(Entries supplied)
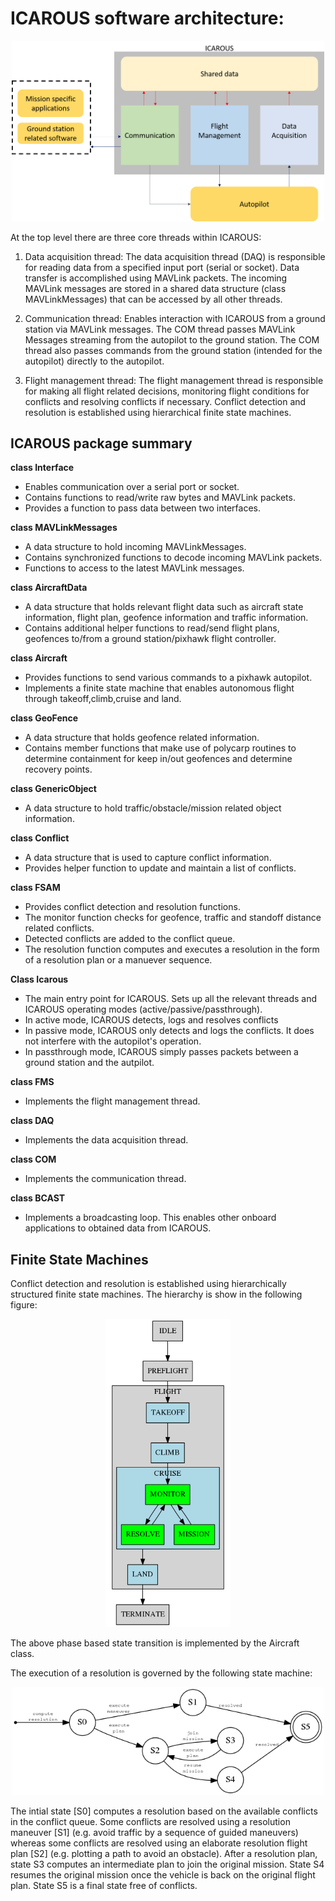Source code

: 
ICAROUS software architecture:
==================================
<p align="center">
<img src="Figures/ICAROUS_architecture.png" width="500">
</p>

At the top level there are three core threads within ICAROUS:

1. Data acquisition thread: The data acquisition thread (DAQ) is responsible for reading data from a specified input port (serial or socket). Data transfer is accomplished using MAVLink packets. The incoming MAVLink messages are stored in a shared data structure (class MAVLinkMessages) that can be accessed by all other threads. 

2. Communication thread: Enables interaction with ICAROUS from a ground station via MAVLink messages. The COM thread passes MAVLink Messages streaming from the autopilot to the ground station. The COM thread also passes commands from the ground station (intended for the autopilot) directly to the autopilot.

3. Flight management thread: The flight management thread is responsible for making all flight related decisions, monitoring flight conditions for conflicts and resolving conflicts if necessary. Conflict detection and resolution is established using hierarchical finite state machines.

ICAROUS package summary
---------------------------

__class Interface__
- Enables communication over a serial port or socket.
- Contains functions to read/write raw bytes and MAVLink packets.
- Provides a function to pass data between two interfaces.

__class MAVLinkMessages__
- A data structure to hold incoming MAVLinkMessages.
- Contains synchronized functions to decode incoming MAVLink packets.
- Functions to access to the latest MAVLink messages.

__class AircraftData__
- A data structure that holds relevant flight data such as aircraft state information, flight plan, geofence information and traffic information.
- Contains additional helper functions to read/send flight plans, geofences to/from a ground station/pixhawk flight controller. 

__class Aircraft__
- Provides functions to send various commands to a pixhawk autopilot.
- Implements a finite state machine that enables autonomous flight through takeoff,climb,cruise and land.

__class GeoFence__
- A data structure that holds geofence related information.
- Contains member functions that make use of polycarp routines to determine containment for keep in/out geofences and determine recovery points.

__class GenericObject__
- A data structure to hold traffic/obstacle/mission related object information.

__class Conflict__
- A data structure that is used to capture conflict information.
- Provides helper function to update and maintain a list of conflicts.

__class FSAM__
- Provides conflict detection and resolution functions.
- The monitor function checks for geofence, traffic and standoff distance related conflicts.
- Detected conflicts are added to the conflict queue.
- The resolution function computes and executes a resolution in the form of a resolution plan or a manuever sequence.

__Class Icarous__
- The main entry point for ICAROUS. Sets up all the relevant threads and ICAROUS operating modes (active/passive/passthrough).
- In active mode, ICAROUS detects, logs and resolves conflicts
- In passive mode, ICAROUS only detects and logs the conflicts. It does not interfere with the autopilot's operation.
- In passthrough mode, ICAROUS simply passes packets between a ground station and the autpilot.

__class FMS__
- Implements the flight management thread.

__class DAQ__
- Implements the data acquisition thread.

__class COM__
- Implements the communication thread.

__class BCAST__
- Implements a broadcasting loop. This enables other onboard applications to obtained data from ICAROUS.

Finite State Machines
-----------------------------

Conflict detection and resolution is established using hierarchically structured finite state machines. The hierarchy is show in the following figure:
<p align="center">
<img src="Figures/Flow.png" width="200">
</p>

The above phase based state transition is implemented by the Aircraft class.

The execution of a resolution is governed by the following state machine:
<p align="center">
<img src="Figures/Resolve.png" width="500">
</p>

The intial state [S0] computes a resolution based on the available conflicts in the conflict queue. Some conflicts are resolved using a resolution maneuver [S1] (e.g. avoid traffic by a sequence of guided maneuvers) whereas some conflicts are resolved using an elaborate resolution flight plan [S2] (e.g. plotting a path to avoid an obstacle). After a resolution plan, state S3 computes an intermediate plan to join the original mission. State S4 resumes the original mission once the vehicle is back on the original flight plan. State S5 is a final state free of conflicts.
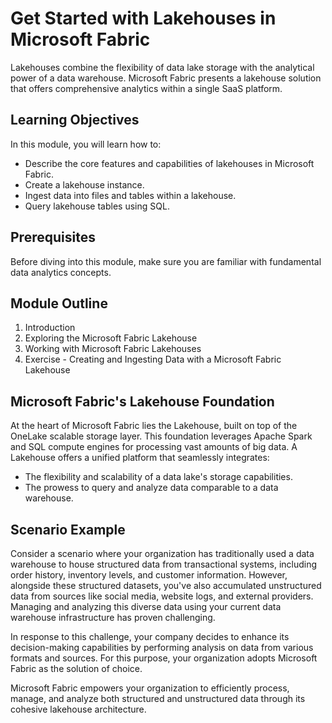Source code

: # Get Started with Lakehouses in Microsoft Fabric

Lakehouses combine the flexibility of data lake storage with the analytical power of a data warehouse. Microsoft Fabric presents a lakehouse solution that offers comprehensive analytics within a single SaaS platform.

## Learning Objectives

In this module, you will learn how to:

- Describe the core features and capabilities of lakehouses in Microsoft Fabric.
- Create a lakehouse instance.
- Ingest data into files and tables within a lakehouse.
- Query lakehouse tables using SQL.

## Prerequisites

Before diving into this module, make sure you are familiar with fundamental data analytics concepts.

## Module Outline

1. Introduction
2. Exploring the Microsoft Fabric Lakehouse
3. Working with Microsoft Fabric Lakehouses
4. Exercise - Creating and Ingesting Data with a Microsoft Fabric Lakehouse

## Microsoft Fabric's Lakehouse Foundation

At the heart of Microsoft Fabric lies the Lakehouse, built on top of the OneLake scalable storage layer. This foundation leverages Apache Spark and SQL compute engines for processing vast amounts of big data. A Lakehouse offers a unified platform that seamlessly integrates:

- The flexibility and scalability of a data lake's storage capabilities.
- The prowess to query and analyze data comparable to a data warehouse.

## Scenario Example

Consider a scenario where your organization has traditionally used a data warehouse to house structured data from transactional systems, including order history, inventory levels, and customer information. However, alongside these structured datasets, you've also accumulated unstructured data from sources like social media, website logs, and external providers. Managing and analyzing this diverse data using your current data warehouse infrastructure has proven challenging.

In response to this challenge, your company decides to enhance its decision-making capabilities by performing analysis on data from various formats and sources. For this purpose, your organization adopts Microsoft Fabric as the solution of choice.

Microsoft Fabric empowers your organization to efficiently process, manage, and analyze both structured and unstructured data through its cohesive lakehouse architecture.

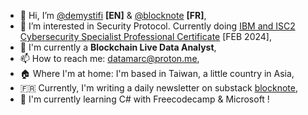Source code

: - 👋 Hi, I’m [@demystifi](https://substack.com/@demystifi/) **[EN]** & [@blocknote](https://blocknote.substack.com/) **[FR]**,
- 👀 I’m interested in Security Protocol. Currently doing [IBM and ISC2 Cybersecurity Specialist Professional Certificate](https://www.coursera.org/professional-certificates/ibm-isc2-cybersecurity-specialist) [FEB 2024],
- 🔭 I'm currently a **Blockchain Live Data Analyst**,
- 📫 How to reach me: datamarc@proton.me,
- 🏠 Where I'm at home: I'm based in Taiwan, a little country in Asia,
- 🇫🇷 Currently, I'm writing a daily newsletter on substack [blocknote](https://blocknote.substack.com/),
- 🌱 I'm currently learning C# with Freecodecamp & Microsoft !

  
<!---
MLiserb/MLiserb is a ✨ special ✨ repository because its `README.md` (this file) appears on your GitHub profile.
You can click the Preview link to take a look at your changes.
--->
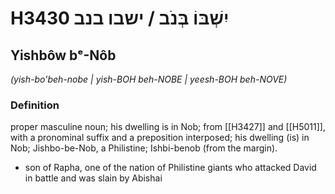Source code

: # H3430 יִשְׁבּוֹ בְּנֹב / ישבו בנב

## Yishbôw bᵉ-Nôb

_(yish-bo'beh-nobe | yish-BOH beh-NOBE | yeesh-BOH beh-NOVE)_

### Definition

proper masculine noun; his dwelling is in Nob; from [[H3427]] and [[H5011]], with a pronominal suffix and a preposition interposed; his dwelling (is) in Nob; Jishbo-be-Nob, a Philistine; Ishbi-benob (from the margin).

- son of Rapha, one of the nation of Philistine giants who attacked David in battle and was slain by Abishai
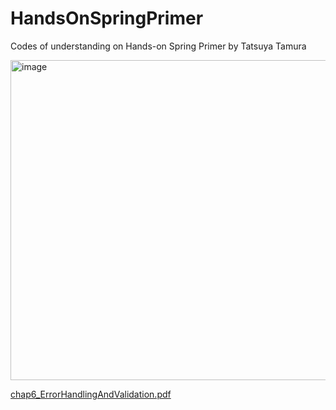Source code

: # HandsOnSpringPrimer
Codes of understanding on Hands-on Spring Primer by Tatsuya Tamura

<img width="512" alt="image" src="https://user-images.githubusercontent.com/96886982/177674596-b82e45a9-4c6c-403f-9bee-3d74afff284f.png">

[chap6_ErrorHandlingAndValidation.pdf](https://github.com/CynicDog/HandsOnSpringPrimer/files/9059750/chap6_ErrorHandlingAndValidation.pdf)
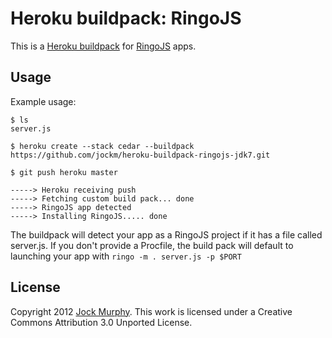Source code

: Heroku buildpack: RingoJS
========================

This is a [Heroku buildpack](http://devcenter.heroku.com/articles/buildpack) for [RingoJS](http://ringojs.org/) apps.

Usage
-----

Example usage:

    $ ls
    server.js

    $ heroku create --stack cedar --buildpack https://github.com/jockm/heroku-buildpack-ringojs-jdk7.git
	
	$ git push heroku master

    -----> Heroku receiving push
    -----> Fetching custom build pack... done
    -----> RingoJS app detected
    -----> Installing RingoJS..... done

The buildpack will detect your app as a RingoJS project if it has a file called server.js. If you don't provide a Procfile, the build pack will default to launching your app with `ringo -m . server.js -p $PORT`

License
---
Copyright 2012 [Jock Murphy](http://jockmurphy.com).
This work is licensed under a Creative Commons Attribution 3.0 Unported License.
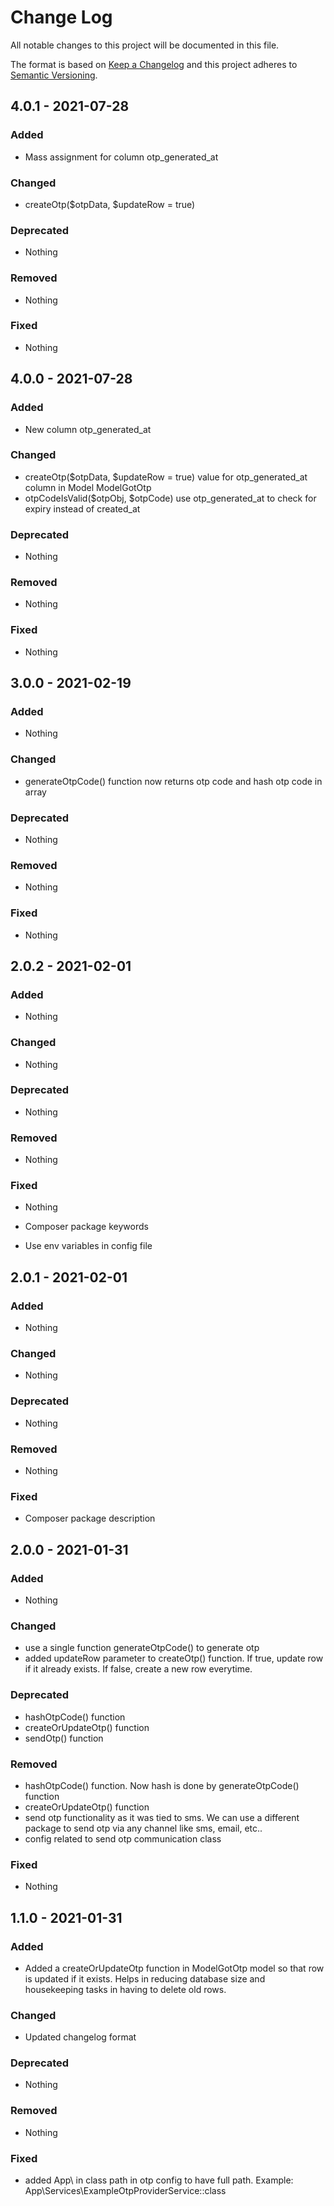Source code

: # Change Log
All notable changes to this project will be documented in this file.

The format is based on [Keep a Changelog](https://keepachangelog.com) and this project adheres to [Semantic Versioning](https://semver.org).

## 4.0.1 - 2021-07-28

### Added

- Mass assignment for column otp_generated_at

### Changed

- createOtp($otpData, $updateRow = true)

### Deprecated

- Nothing

### Removed

- Nothing

### Fixed

- Nothing

## 4.0.0 - 2021-07-28

### Added

- New column otp_generated_at

### Changed

- createOtp($otpData, $updateRow = true) value for otp_generated_at column in Model ModelGotOtp
- otpCodeIsValid($otpObj, $otpCode) use otp_generated_at to check for expiry instead of created_at

### Deprecated

- Nothing

### Removed

- Nothing

### Fixed

- Nothing

## 3.0.0 - 2021-02-19

### Added

- Nothing

### Changed

- generateOtpCode() function now returns otp code and hash otp code in array

### Deprecated

- Nothing

### Removed

- Nothing

### Fixed

- Nothing

## 2.0.2 - 2021-02-01

### Added

- Nothing

### Changed

- Nothing

### Deprecated

- Nothing

### Removed

- Nothing

### Fixed

- Nothing

- Composer package keywords
- Use env variables in config file

## 2.0.1 - 2021-02-01

### Added

- Nothing

### Changed

- Nothing

### Deprecated

- Nothing

### Removed

- Nothing

### Fixed

- Composer package description

## 2.0.0 - 2021-01-31

### Added

- Nothing

### Changed

- use a single function generateOtpCode() to generate otp
- added updateRow parameter to createOtp() function. If true, update row if it already exists. If false, create a new row everytime.

### Deprecated

- hashOtpCode() function
- createOrUpdateOtp() function
- sendOtp() function

### Removed

- hashOtpCode() function. Now hash is done by generateOtpCode() function
- createOrUpdateOtp() function
- send otp functionality as it was tied to sms. We can use a different package to send otp via any channel like sms, email, etc..
- config related to send otp communication class

### Fixed

- Nothing

## 1.1.0 - 2021-01-31

### Added

- Added a createOrUpdateOtp function in ModelGotOtp model so that row is updated if it exists. Helps in reducing database size and housekeeping tasks in having to delete old rows.

### Changed

- Updated changelog format

### Deprecated

- Nothing

### Removed

- Nothing

### Fixed

- added App\ in class path in otp config to have full path. Example: App\Services\ExampleOtpProviderService::class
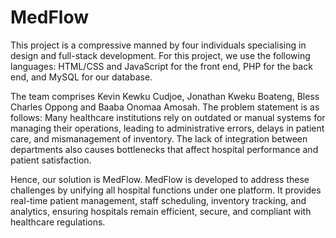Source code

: # MedFlow

This project is a compressive manned by four individuals specialising in design and full-stack development. For this project, we use the following languages: HTML/CSS and JavaScript for the front end, PHP for the back end, and MySQL for our database.

The team comprises Kevin Kewku Cudjoe, Jonathan Kweku Boateng, Bless Charles Oppong and Baaba Onomaa Amosah. The problem statement is as follows: Many healthcare institutions rely on outdated or manual systems for managing their operations, leading to administrative errors, delays in patient care, and mismanagement of inventory. The lack of integration between departments also causes bottlenecks that affect hospital performance and patient satisfaction.

Hence, our solution is MedFlow. MedFlow is developed to address these challenges by unifying all hospital functions under one platform. It provides real-time patient management, staff scheduling, inventory tracking, and analytics, ensuring hospitals remain efficient, secure, and compliant with healthcare regulations.

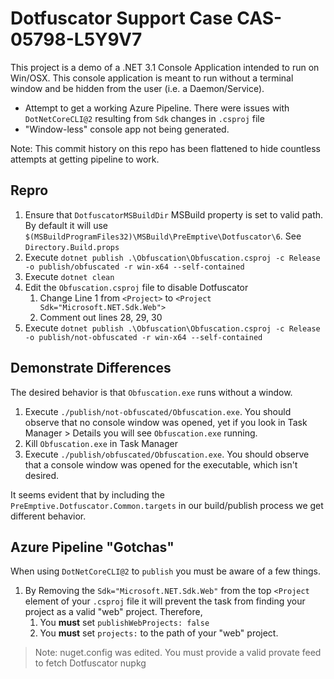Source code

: # Dotfuscator Support Case CAS-05798-L5Y9V7

This project is a demo of a .NET 3.1 Console Application intended to run on Win/OSX. This console application is meant to run without a terminal window and be hidden from the user (i.e. a Daemon/Service).

- Attempt to get a working Azure Pipeline. There were issues with `DotNetCoreCLI@2` resulting from `Sdk` changes in `.csproj` file
- "Window-less" console app not being generated. 

Note: This commit history on this repo has been flattened to hide countless attempts at getting pipeline to work.

## Repro

1. Ensure that `DotfuscatorMSBuildDir` MSBuild property is set to valid path. By default it will use `$(MSBuildProgramFiles32)\MSBuild\PreEmptive\Dotfuscator\6`. See `Directory.Build.props`
2. Execute `dotnet publish .\Obfuscation\Obfuscation.csproj -c Release -o publish/obfuscated -r win-x64 --self-contained`
3. Execute `dotnet clean`
4. Edit the `Obfuscation.csproj` file to disable Dotfuscator
   1. Change Line 1 from `<Project>` to `<Project Sdk="Microsoft.NET.Sdk.Web">`
   2. Comment out lines 28, 29, 30
5. Execute `dotnet publish .\Obfuscation\Obfuscation.csproj -c Release -o publish/not-obfuscated -r win-x64 --self-contained`

## Demonstrate Differences

The desired behavior is that `Obfuscation.exe` runs without a window.

1. Execute `./publish/not-obfuscated/Obfuscation.exe`. You should observe that no console window was opened, yet if you look in Task Manager > Details you will see `Obfuscation.exe` running.
2. Kill `Obfuscation.exe` in Task Manager
3. Execute `./publish/obfuscated/Obfuscation.exe`. You should observe that a console window was opened for the executable, which isn't desired.

It seems evident that by including the `PreEmptive.Dotfuscator.Common.targets` in our build/publish process we get different behavior.

## Azure Pipeline "Gotchas"

When using `DotNetCoreCLI@2` to `publish` you must be aware of a few things.

1. By Removing the `Sdk="Microsoft.NET.Sdk.Web"` from the top `<Project` element of your `.csproj` file it will prevent the task from finding your project as a valid "web" project. Therefore, 
	1. You **must** set `publishWebProjects: false` 
	2. You **must** set `projects:` to the path of your "web" project.

> Note: nuget.config was edited. You must provide a valid provate feed to fetch Dotfuscator nupkg
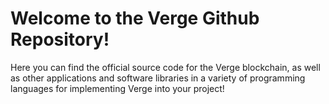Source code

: Welcome to the Verge Github Repository! 
====

Here you can find the official source code for the Verge blockchain, as well as other applications and software libraries in a variety of programming languages for implementing Verge into your project!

(Try it) Go through the listing above and return every line where the word "flexibility" occurs.

(Solution for this exercise)
Lakehouses combine the flexibility of data lake storage with the analytical power of a data warehouse. Microsoft Fabric presents a lakehouse solution that offers comprehensive analytics within a single SaaS platform.
- The flexibility and scalability of a data lake's storage capabilities.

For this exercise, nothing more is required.